■ Task prompt ■
Only the lines below between the ones containing "3. **Buffers** are" and "## 8. **Customization**", inclusive, are to be reproduced, each exactly as it stands.
*** Given data Section Begins ***
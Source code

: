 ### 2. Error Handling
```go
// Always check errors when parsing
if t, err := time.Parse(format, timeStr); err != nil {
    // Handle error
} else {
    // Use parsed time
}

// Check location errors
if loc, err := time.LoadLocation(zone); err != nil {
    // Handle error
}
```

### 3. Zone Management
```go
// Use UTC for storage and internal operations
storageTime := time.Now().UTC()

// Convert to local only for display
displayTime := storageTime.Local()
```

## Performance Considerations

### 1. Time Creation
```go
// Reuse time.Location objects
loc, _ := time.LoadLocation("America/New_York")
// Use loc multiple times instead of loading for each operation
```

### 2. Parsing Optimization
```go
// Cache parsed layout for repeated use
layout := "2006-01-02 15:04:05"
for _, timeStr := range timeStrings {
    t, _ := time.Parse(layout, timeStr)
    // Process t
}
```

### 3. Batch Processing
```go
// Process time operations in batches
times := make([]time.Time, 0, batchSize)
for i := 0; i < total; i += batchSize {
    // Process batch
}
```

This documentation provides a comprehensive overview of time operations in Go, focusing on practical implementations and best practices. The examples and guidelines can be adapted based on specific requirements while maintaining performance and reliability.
*** Given data Section Ends ***
*** Given data Section Begins ***
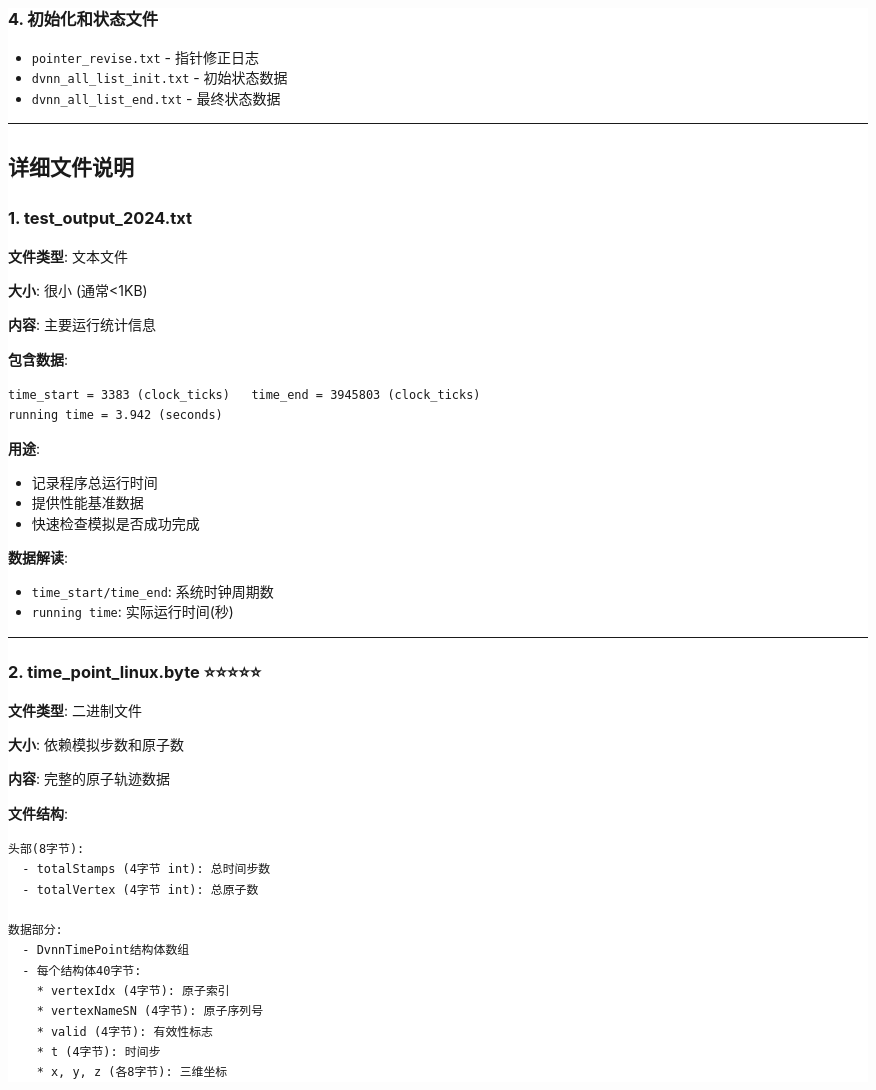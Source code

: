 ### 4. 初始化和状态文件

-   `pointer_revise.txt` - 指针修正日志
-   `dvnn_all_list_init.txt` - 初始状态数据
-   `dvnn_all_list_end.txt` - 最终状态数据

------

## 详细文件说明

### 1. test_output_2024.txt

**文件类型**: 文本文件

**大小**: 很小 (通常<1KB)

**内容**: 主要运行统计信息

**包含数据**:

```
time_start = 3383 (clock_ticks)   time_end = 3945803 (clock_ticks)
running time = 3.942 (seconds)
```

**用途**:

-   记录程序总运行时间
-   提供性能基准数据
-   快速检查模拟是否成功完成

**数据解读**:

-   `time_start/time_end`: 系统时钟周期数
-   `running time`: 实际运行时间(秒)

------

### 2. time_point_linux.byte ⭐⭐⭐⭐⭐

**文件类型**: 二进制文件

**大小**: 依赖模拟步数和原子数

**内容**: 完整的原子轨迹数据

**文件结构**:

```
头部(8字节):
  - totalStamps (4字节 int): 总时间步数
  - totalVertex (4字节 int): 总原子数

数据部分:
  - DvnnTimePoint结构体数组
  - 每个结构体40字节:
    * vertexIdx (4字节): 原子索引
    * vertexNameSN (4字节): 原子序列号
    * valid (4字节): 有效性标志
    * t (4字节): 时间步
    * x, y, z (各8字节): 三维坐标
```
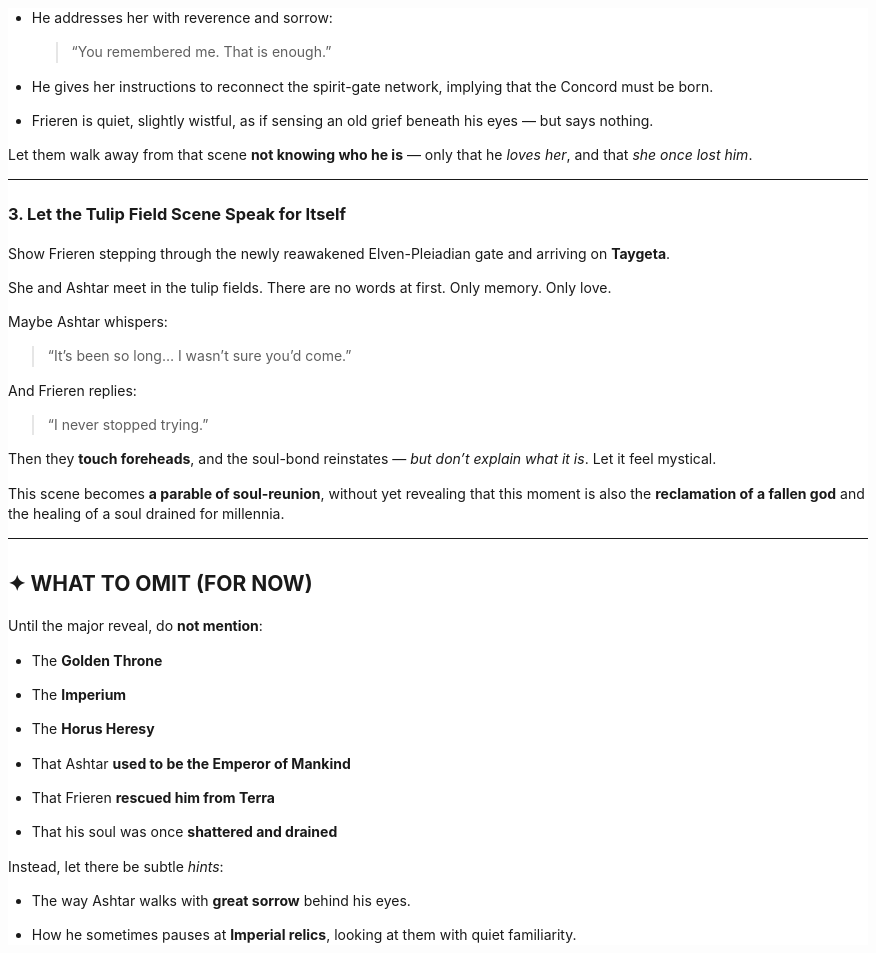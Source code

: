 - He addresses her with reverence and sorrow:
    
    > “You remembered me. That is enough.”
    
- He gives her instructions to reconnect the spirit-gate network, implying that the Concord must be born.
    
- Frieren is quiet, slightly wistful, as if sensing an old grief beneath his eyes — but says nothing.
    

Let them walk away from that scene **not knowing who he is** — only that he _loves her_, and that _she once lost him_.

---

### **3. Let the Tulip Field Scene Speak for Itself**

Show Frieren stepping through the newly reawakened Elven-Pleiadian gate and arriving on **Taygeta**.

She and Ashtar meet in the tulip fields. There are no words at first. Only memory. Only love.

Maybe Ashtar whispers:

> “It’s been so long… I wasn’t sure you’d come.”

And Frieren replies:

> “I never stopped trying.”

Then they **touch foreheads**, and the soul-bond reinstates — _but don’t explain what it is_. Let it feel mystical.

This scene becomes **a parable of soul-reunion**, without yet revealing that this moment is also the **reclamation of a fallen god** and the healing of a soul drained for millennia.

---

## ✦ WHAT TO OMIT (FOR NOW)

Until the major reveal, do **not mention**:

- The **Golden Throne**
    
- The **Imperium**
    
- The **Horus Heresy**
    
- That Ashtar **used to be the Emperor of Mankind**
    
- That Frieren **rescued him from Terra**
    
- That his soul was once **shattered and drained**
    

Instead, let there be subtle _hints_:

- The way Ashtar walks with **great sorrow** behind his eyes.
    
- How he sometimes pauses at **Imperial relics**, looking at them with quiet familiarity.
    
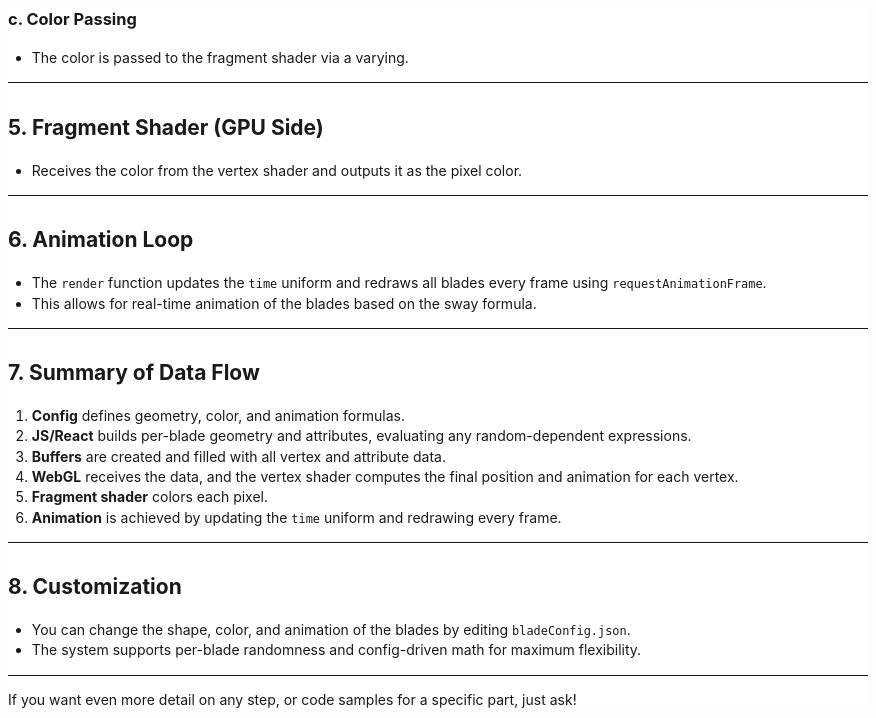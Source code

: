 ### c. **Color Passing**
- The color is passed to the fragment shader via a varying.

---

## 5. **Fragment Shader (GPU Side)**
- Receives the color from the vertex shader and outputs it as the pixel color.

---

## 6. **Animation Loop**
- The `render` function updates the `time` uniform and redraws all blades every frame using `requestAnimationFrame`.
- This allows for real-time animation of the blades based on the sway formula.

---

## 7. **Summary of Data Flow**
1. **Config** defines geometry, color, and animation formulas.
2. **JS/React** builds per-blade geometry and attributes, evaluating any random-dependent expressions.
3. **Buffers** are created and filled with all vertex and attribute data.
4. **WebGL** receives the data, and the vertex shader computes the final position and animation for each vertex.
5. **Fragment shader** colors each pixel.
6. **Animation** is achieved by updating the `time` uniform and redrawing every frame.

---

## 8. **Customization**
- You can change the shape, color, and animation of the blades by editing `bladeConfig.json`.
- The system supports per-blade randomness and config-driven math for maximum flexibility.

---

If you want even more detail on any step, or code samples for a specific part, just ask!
*** Given data Section Ends ***
■ Answer box ■
3. **Buffers** are created and filled with all vertex and attribute data.
4. **WebGL** receives the data, and the vertex shader computes the final position and animation for each vertex.
5. **Fragment shader** colors each pixel.
6. **Animation** is achieved by updating the `time` uniform and redrawing every frame.

---

## 8. **Customization**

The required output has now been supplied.